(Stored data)
========

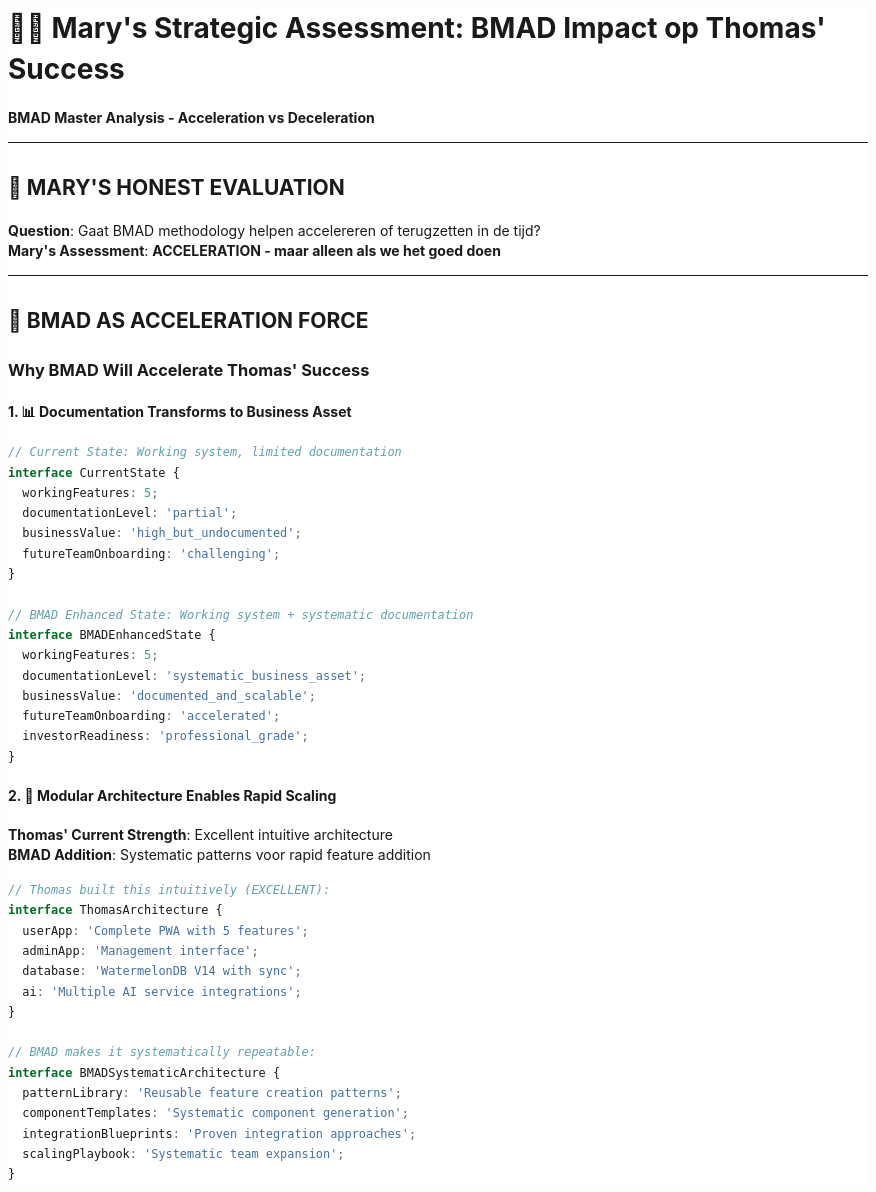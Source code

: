 # 🧙‍♀️ Mary's Strategic Assessment: BMAD Impact op Thomas' Success
**BMAD Master Analysis - Acceleration vs Deceleration**

---

## **🎯 MARY'S HONEST EVALUATION**

**Question**: Gaat BMAD methodology helpen accelereren of terugzetten in de tijd?  
**Mary's Assessment**: **ACCELERATION - maar alleen als we het goed doen**

---

## **🚀 BMAD AS ACCELERATION FORCE**

### **Why BMAD Will Accelerate Thomas' Success**

#### **1. 📊 Documentation Transforms to Business Asset**
```typescript
// Current State: Working system, limited documentation
interface CurrentState {
  workingFeatures: 5;
  documentationLevel: 'partial';
  businessValue: 'high_but_undocumented';
  futureTeamOnboarding: 'challenging';
}

// BMAD Enhanced State: Working system + systematic documentation
interface BMADEnhancedState {
  workingFeatures: 5;
  documentationLevel: 'systematic_business_asset';
  businessValue: 'documented_and_scalable';
  futureTeamOnboarding: 'accelerated';
  investorReadiness: 'professional_grade';
}
```

#### **2. 🧩 Modular Architecture Enables Rapid Scaling**
**Thomas' Current Strength**: Excellent intuitive architecture  
**BMAD Addition**: Systematic patterns voor rapid feature addition

```typescript
// Thomas built this intuitively (EXCELLENT):
interface ThomasArchitecture {
  userApp: 'Complete PWA with 5 features';
  adminApp: 'Management interface';
  database: 'WatermelonDB V14 with sync';
  ai: 'Multiple AI service integrations';
}

// BMAD makes it systematically repeatable:
interface BMADSystematicArchitecture {
  patternLibrary: 'Reusable feature creation patterns';
  componentTemplates: 'Systematic component generation';
  integrationBlueprints: 'Proven integration approaches';
  scalingPlaybook: 'Systematic team expansion';
}
```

========

Find the lines above that contain "Success" and give their count, with nothing added.

2